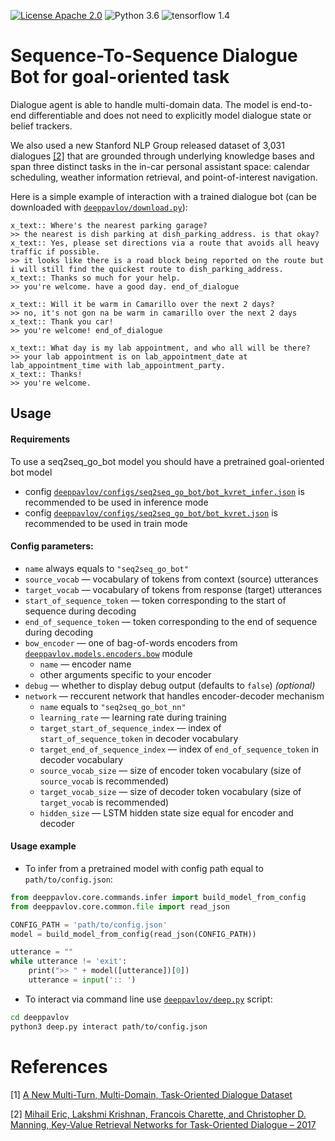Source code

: [![License Apache 2.0](https://img.shields.io/badge/license-Apache%202.0-blue.svg)](/LICENSE.txt)
![Python 3.6](https://img.shields.io/badge/python-3.6-green.svg)
![tensorflow 1.4](https://img.shields.io/badge/tensorflow-1.4-green.svg)


# Sequence-To-Sequence Dialogue Bot for goal-oriented task 
Dialogue agent is able to handle multi-domain data. 
The model is end-to-end differentiable and does not need to explicitly model dialogue state or belief trackers.

We also used a new Stanford NLP Group released dataset of 3,031 dialogues [[2]](#references) that are grounded through 
underlying knowledge bases and span three distinct tasks in the in-car personal assistant space: 
calendar scheduling, weather information retrieval, and point-of-interest navigation.

Here is a simple example of interaction with a trained dialogue bot (can be downloaded with [`deeppavlov/download.py`](../../download.py)):

```
x_text:: Where's the nearest parking garage?
>> the nearest is dish parking at dish_parking_address. is that okay?
x_text:: Yes, please set directions via a route that avoids all heavy traffic if possible.
>> it looks like there is a road block being reported on the route but i will still find the quickest route to dish_parking_address.
x_text:: Thanks so much for your help.
>> you're welcome. have a good day. end_of_dialogue

x_text:: Will it be warm in Camarillo over the next 2 days?
>> no, it's not gon na be warm in camarillo over the next 2 days
x_text:: Thank you car!
>> you're welcome! end_of_dialogue

x_text:: What day is my lab appointment, and who all will be there?
>> your lab appointment is on lab_appointment_date at lab_appointment_time with lab_appointment_party.
x_text:: Thanks!
>> you're welcome.
```

## Usage

#### Requirements

To use a seq2seq_go_bot model you should have a pretrained goal-oriented bot model

* config [`deeppavlov/configs/seq2seq_go_bot/bot_kvret_infer.json`](../../configs/seq2seq_go_bot/bot_kvret_infer.json)
is recommended to be used in inference mode
   
* config [`deeppavlov/configs/seq2seq_go_bot/bot_kvret.json`](../../configs/seq2seq_go_bot/bot_kvret.json)
is recommended to be used in train mode
   
#### Config parameters:

* `name` always equals to `"seq2seq_go_bot"`
* `source_vocab` — vocabulary of tokens from context (source) utterances
* `target_vocab` — vocabulary of tokens from response (target) utterances
* `start_of_sequence_token` — token corresponding to the start of sequence during decoding
* `end_of_sequence_token` — token corresponding to the end of sequence during decoding
* `bow_encoder` — one of bag-of-words encoders from [`deeppavlov.models.encoders.bow`](../../models/encoders/bow.py) module
   * `name` — encoder name
   * other arguments specific to your encoder
* `debug` — whether to display debug output (defaults to `false`) _(optional)_
* `network` — reccurent network that handles encoder-decoder mechanism
   * `name` equals to `"seq2seq_go_bot_nn"`
   * `learning_rate` — learning rate during training
   * `target_start_of_sequence_index` — index of `start_of_sequence_token` in decoder vocabulary
   * `target_end_of_sequence_index` — index of `end_of_sequence_token` in decoder vocabulary
   * `source_vocab_size` — size of encoder token vocabulary (size of `source_vocab` is recommended)
   * `target_vocab_size` — size of decoder token vocabulary (size of `target_vocab` is recommended)
   * `hidden_size` — LSTM hidden state size equal for encoder and decoder

#### Usage example
* To infer from a pretrained model with config path equal to `path/to/config.json`:

```python
from deeppavlov.core.commands.infer import build_model_from_config
from deeppavlov.core.common.file import read_json

CONFIG_PATH = 'path/to/config.json'
model = build_model_from_config(read_json(CONFIG_PATH))

utterance = ""
while utterance != 'exit':
    print(">> " + model([utterance])[0])
    utterance = input(':: ')
```

* To interact via command line use [`deeppavlov/deep.py`](../../deep.py) script:

```bash
cd deeppavlov
python3 deep.py interact path/to/config.json
```

# References
[1] [A New Multi-Turn, Multi-Domain, Task-Oriented Dialogue Dataset](https://nlp.stanford.edu/blog/a-new-multi-turn-multi-domain-task-oriented-dialogue-dataset/)

[2] [Mihail Eric, Lakshmi Krishnan, Francois Charette, and Christopher D. Manning, Key-Value Retrieval Networks for Task-Oriented Dialogue – 2017](https://arxiv.org/abs/1705.05414.pdf)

****

Exercise details =
Your answer must be an exact copy of every entry, with no pictures in it.

Exercise output =
Source code

: [![License Apache 2.0](https://img.shields.io/badge/license-Apache%202.0-blue.svg)](/LICENSE.txt)
![Python 3.6](https://img.shields.io/badge/python-3.6-green.svg)
![tensorflow 1.4](https://img.shields.io/badge/tensorflow-1.4-green.svg)


# Sequence-To-Sequence Dialogue Bot for goal-oriented task 
Dialogue agent is able to handle multi-domain data. 
The model is end-to-end differentiable and does not need to explicitly model dialogue state or belief trackers.

We also used a new Stanford NLP Group released dataset of 3,031 dialogues [[2]](#references) that are grounded through 
underlying knowledge bases and span three distinct tasks in the in-car personal assistant space: 
calendar scheduling, weather information retrieval, and point-of-interest navigation.

Here is a simple example of interaction with a trained dialogue bot (can be downloaded with [`deeppavlov/download.py`](../../download.py)):

```
x_text:: Where's the nearest parking garage?
>> the nearest is dish parking at dish_parking_address. is that okay?
x_text:: Yes, please set directions via a route that avoids all heavy traffic if possible.
>> it looks like there is a road block being reported on the route but i will still find the quickest route to dish_parking_address.
x_text:: Thanks so much for your help.
>> you're welcome. have a good day. end_of_dialogue

x_text:: Will it be warm in Camarillo over the next 2 days?
>> no, it's not gon na be warm in camarillo over the next 2 days
x_text:: Thank you car!
>> you're welcome! end_of_dialogue

x_text:: What day is my lab appointment, and who all will be there?
>> your lab appointment is on lab_appointment_date at lab_appointment_time with lab_appointment_party.
x_text:: Thanks!
>> you're welcome.
```

## Usage

#### Requirements

To use a seq2seq_go_bot model you should have a pretrained goal-oriented bot model

* config [`deeppavlov/configs/seq2seq_go_bot/bot_kvret_infer.json`](../../configs/seq2seq_go_bot/bot_kvret_infer.json)
is recommended to be used in inference mode
   
* config [`deeppavlov/configs/seq2seq_go_bot/bot_kvret.json`](../../configs/seq2seq_go_bot/bot_kvret.json)
is recommended to be used in train mode
   
#### Config parameters:

* `name` always equals to `"seq2seq_go_bot"`
* `source_vocab` — vocabulary of tokens from context (source) utterances
* `target_vocab` — vocabulary of tokens from response (target) utterances
* `start_of_sequence_token` — token corresponding to the start of sequence during decoding
* `end_of_sequence_token` — token corresponding to the end of sequence during decoding
* `bow_encoder` — one of bag-of-words encoders from [`deeppavlov.models.encoders.bow`](../../models/encoders/bow.py) module
   * `name` — encoder name
   * other arguments specific to your encoder
* `debug` — whether to display debug output (defaults to `false`) _(optional)_
* `network` — reccurent network that handles encoder-decoder mechanism
   * `name` equals to `"seq2seq_go_bot_nn"`
   * `learning_rate` — learning rate during training
   * `target_start_of_sequence_index` — index of `start_of_sequence_token` in decoder vocabulary
   * `target_end_of_sequence_index` — index of `end_of_sequence_token` in decoder vocabulary
   * `source_vocab_size` — size of encoder token vocabulary (size of `source_vocab` is recommended)
   * `target_vocab_size` — size of decoder token vocabulary (size of `target_vocab` is recommended)
   * `hidden_size` — LSTM hidden state size equal for encoder and decoder

#### Usage example
* To infer from a pretrained model with config path equal to `path/to/config.json`:

```python
from deeppavlov.core.commands.infer import build_model_from_config
from deeppavlov.core.common.file import read_json

CONFIG_PATH = 'path/to/config.json'
model = build_model_from_config(read_json(CONFIG_PATH))

utterance = ""
while utterance != 'exit':
    print(">> " + model([utterance])[0])
    utterance = input(':: ')
```

* To interact via command line use [`deeppavlov/deep.py`](../../deep.py) script:

```bash
cd deeppavlov
python3 deep.py interact path/to/config.json
```

# References
[1] [A New Multi-Turn, Multi-Domain, Task-Oriented Dialogue Dataset](https://nlp.stanford.edu/blog/a-new-multi-turn-multi-domain-task-oriented-dialogue-dataset/)

[2] [Mihail Eric, Lakshmi Krishnan, Francois Charette, and Christopher D. Manning, Key-Value Retrieval Networks for Task-Oriented Dialogue – 2017](https://arxiv.org/abs/1705.05414.pdf)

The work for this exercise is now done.